┌─ RECORDED DATA
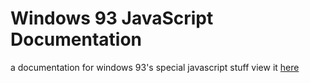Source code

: # Windows 93 JavaScript Documentation

a documentation for windows 93's special javascript stuff
view it [here](https://darkphoenix10.github.io/windows93-js-docs/)

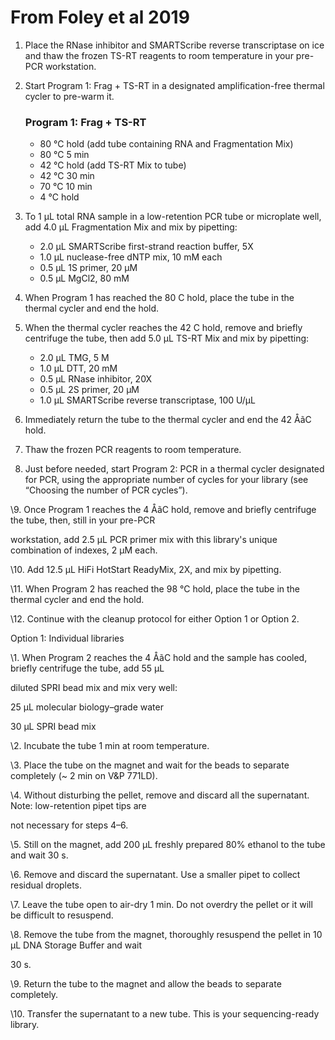 # From Foley et al 2019

1. Place the RNase inhibitor and SMARTScribe reverse transcriptase on ice and thaw the frozen TS-RT reagents to room temperature in your pre-PCR workstation.

2. Start Program 1: Frag + TS-RT in a designated amplification-free thermal cycler to pre-warm it.

	### Program 1: Frag + TS-RT	- 80 °C hold (add tube containing RNA and Fragmentation Mix)	- 80 °C 5 min	- 42 °C hold (add TS-RT Mix to tube)	- 42 °C 30 min	- 70 °C 10 min	- 4 °C hold

3. To 1 μL total RNA sample in a low-retention PCR tube or microplate well, add 4.0 μL Fragmentation Mix and mix by pipetting:

	- 2.0 μL SMARTScribe first-strand reaction buffer, 5X
	- 1.0 μL nuclease-free dNTP mix, 10 mM each
	- 0.5 μL 1S primer, 20 μM
	- 0.5 μL MgCl2, 80 mM

4. When Program 1 has reached the 80 C hold, place the tube in the thermal cycler and end the hold.

5. When the thermal cycler reaches the 42 C hold, remove and briefly centrifuge the tube, then add 5.0 μL TS-RT Mix and mix by pipetting:

	- 2.0 μL TMG, 5 M
	- 1.0 μL DTT, 20 mM
	- 0.5 μL RNase inhibitor, 20X
	- 0.5 μL 2S primer, 20 μM
	- 1.0 μL SMARTScribe reverse transcriptase, 100 U/μL

6. Immediately return the tube to the thermal cycler and end the 42 ÅãC hold.

7. Thaw the frozen PCR reagents to room temperature.

8. Just before needed, start Program 2: PCR in a thermal cycler designated for PCR, using the appropriate number of cycles for your library (see “Choosing the number of PCR cycles”).

\9. Once Program 1 reaches the 4 ÅãC hold, remove and briefly centrifuge the tube, then, still in your pre-PCR

workstation, add 2.5 μL PCR primer mix with this library's unique combination of indexes, 2 μM each.

\10. Add 12.5 μL HiFi HotStart ReadyMix, 2X, and mix by pipetting.

\11. When Program 2 has reached the 98 °C hold, place the tube in the thermal cycler and end the hold.

\12. Continue with the cleanup protocol for either Option 1 or Option 2.

Option 1: Individual libraries

\1. When Program 2 reaches the 4 ÅãC hold and the sample has cooled, briefly centrifuge the tube, add 55 μL

diluted SPRI bead mix and mix very well:

25 μL molecular biology–grade water

30 μL SPRI bead mix

\2. Incubate the tube 1 min at room temperature.

\3. Place the tube on the magnet and wait for the beads to separate completely (~ 2 min on V&P 771LD).

\4. Without disturbing the pellet, remove and discard all the supernatant. Note: low-retention pipet tips are

not necessary for steps 4–6.

\5. Still on the magnet, add 200 μL freshly prepared 80% ethanol to the tube and wait 30 s.

\6. Remove and discard the supernatant. Use a smaller pipet to collect residual droplets.

\7. Leave the tube open to air-dry 1 min. Do not overdry the pellet or it will be difficult to resuspend.

\8. Remove the tube from the magnet, thoroughly resuspend the pellet in 10 μL DNA Storage Buffer and wait

30 s.

\9. Return the tube to the magnet and allow the beads to separate completely.

\10. Transfer the supernatant to a new tube. This is your sequencing-ready library.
└─
§ WHAT IS REQUIRED
Each line of the data that has the string "separate" should be returned.

§ WRITTEN ANSWER
\3. Place the tube on the magnet and wait for the beads to separate completely (~ 2 min on V&P 771LD).
\9. Return the tube to the magnet and allow the beads to separate completely.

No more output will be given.